In hindsight, we applaud the vision that created iconic logos like the Nike swoosh, but when Nike's famous logo was created, Phil Knight's comment was not a master stroke of brilliance, it was just an acceptance of what was put in front of him at the time. He said, "I don't love it, but I think it will grow on me." It wasn't an inspired decision, he simply settled. When logo designers and brand advocates exalt the swoosh as the pinnacle of brand domination, the tail is wagging the dog.

If you work for a marketing or branding company you might feel like I am unfairly condemning your occupation to zombie-level. That's not true at all. The truth is that you are incredibly important to the survival of the creative race. You are poised to be the last line of defense before garbage enters the world. If you are a designer creating stellar design for less than stellar products, here are things that you should ask to ensure that your work is helping humanity and not piling on to the confusion. Is the product worthy of the beauty and creativity you are applying to it? Is there a belief system behind the product's creators that you support? Is the result of your work a confirmation of the product's integrity, or are you compensating for its lack of integrity?

If you answer "no" to any of these questions then you should reevaluate your employment. You can't create meaningful work in your current role. You are not an artist, you are a stylist. In the words of Robert Pirsig,

“It's the style that gets you; technological ugliness syruped over with romantic phoniness in an effort to produce beauty and profit by people who, though stylish, don't know where to start because no one has ever told them there's such a thing as Quality in this world and it's real, not style."

Forget about style. If you are legitimately focused on the future you are by definition not in style. This is a tough pill to swallow because most of us find ourselves putting positive spins on less than stellar situations. We want to create meaningful work. We recognize good work and desperately want to make the world a better place, but we feel stuck. Our jobs don't give us the opportunity to clarify the value of the brands and instead we muddy the tastes of the public, the one thing that could save us from the brand apocalypse.
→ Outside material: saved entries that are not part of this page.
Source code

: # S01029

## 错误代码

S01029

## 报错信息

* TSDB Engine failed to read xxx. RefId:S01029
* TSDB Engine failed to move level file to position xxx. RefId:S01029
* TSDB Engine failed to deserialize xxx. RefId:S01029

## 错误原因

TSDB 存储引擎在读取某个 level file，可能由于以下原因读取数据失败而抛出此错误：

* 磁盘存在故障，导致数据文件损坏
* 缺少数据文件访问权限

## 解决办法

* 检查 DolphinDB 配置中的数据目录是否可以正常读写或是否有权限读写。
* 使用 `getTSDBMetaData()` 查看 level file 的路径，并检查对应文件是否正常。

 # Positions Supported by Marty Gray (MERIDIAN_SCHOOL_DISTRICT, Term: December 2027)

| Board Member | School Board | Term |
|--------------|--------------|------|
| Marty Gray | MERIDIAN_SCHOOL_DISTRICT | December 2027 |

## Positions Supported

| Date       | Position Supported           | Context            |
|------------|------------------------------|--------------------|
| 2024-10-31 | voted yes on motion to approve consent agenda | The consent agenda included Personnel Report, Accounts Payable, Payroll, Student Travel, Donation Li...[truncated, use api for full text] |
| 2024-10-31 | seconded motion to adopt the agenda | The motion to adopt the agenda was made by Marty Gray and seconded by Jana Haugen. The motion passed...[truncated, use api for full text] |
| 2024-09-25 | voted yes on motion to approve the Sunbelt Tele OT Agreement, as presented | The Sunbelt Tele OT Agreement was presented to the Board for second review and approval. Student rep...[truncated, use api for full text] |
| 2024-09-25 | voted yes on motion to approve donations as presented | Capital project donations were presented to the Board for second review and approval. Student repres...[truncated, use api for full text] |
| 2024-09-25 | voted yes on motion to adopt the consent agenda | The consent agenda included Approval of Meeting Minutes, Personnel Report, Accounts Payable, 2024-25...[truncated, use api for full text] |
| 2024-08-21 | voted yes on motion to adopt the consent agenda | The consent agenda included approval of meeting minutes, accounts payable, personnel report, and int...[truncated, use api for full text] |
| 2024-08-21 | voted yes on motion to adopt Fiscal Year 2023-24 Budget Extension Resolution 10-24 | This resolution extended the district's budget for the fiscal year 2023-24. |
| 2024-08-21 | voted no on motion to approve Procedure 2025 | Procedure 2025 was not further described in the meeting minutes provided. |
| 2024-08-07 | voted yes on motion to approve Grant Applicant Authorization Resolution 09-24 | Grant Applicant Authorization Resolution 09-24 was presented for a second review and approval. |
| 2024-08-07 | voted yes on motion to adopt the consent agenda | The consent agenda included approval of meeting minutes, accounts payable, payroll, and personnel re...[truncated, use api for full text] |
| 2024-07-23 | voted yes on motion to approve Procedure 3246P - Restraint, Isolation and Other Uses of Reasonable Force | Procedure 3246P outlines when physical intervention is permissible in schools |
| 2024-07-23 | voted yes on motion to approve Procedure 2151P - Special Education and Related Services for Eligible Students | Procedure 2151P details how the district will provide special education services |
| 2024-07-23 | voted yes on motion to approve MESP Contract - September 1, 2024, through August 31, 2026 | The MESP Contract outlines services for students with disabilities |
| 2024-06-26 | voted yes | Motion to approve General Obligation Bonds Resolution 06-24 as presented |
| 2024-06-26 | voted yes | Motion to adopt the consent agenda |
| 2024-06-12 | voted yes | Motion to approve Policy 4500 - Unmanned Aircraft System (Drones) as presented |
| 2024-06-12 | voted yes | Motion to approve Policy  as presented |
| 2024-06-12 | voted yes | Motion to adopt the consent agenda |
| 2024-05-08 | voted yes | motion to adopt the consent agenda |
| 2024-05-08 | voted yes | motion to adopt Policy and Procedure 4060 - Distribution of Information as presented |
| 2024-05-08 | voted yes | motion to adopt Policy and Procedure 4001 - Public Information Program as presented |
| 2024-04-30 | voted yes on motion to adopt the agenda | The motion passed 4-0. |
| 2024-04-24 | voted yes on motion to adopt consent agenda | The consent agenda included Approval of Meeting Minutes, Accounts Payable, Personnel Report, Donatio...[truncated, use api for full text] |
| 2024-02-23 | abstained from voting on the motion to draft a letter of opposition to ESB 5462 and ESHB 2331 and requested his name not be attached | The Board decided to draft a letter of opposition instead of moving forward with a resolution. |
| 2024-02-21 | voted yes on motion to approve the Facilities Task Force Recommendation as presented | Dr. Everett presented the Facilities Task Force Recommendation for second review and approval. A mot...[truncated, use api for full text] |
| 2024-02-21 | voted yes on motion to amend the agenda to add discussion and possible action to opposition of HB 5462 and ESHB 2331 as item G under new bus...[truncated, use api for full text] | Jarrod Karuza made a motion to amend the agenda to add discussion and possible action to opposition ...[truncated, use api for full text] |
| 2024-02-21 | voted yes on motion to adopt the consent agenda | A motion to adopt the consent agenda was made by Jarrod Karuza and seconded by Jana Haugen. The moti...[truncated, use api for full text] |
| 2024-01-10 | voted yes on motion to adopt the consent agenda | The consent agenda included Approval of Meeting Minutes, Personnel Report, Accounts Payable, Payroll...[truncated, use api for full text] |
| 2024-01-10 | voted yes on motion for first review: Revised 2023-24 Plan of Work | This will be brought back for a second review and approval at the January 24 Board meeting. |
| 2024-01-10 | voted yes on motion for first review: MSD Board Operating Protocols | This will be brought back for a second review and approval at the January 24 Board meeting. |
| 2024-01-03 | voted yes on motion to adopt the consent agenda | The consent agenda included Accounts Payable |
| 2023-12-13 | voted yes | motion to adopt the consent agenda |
We all want to be a part of something bigger, but what if everything that is bigger is a zombie institution? What are we losing when we sacrifice our artistic integrity for the comforts of a steady paycheck? If we find ourselves in the valley of the zombies, questioning our careers, and looking for the courage to change the course of our lives, the only place where we will find refuge is in our work. We must transform our doubt into energy that we invest in improving our skills. This investment will eventually pay off in the form of new career opportunities.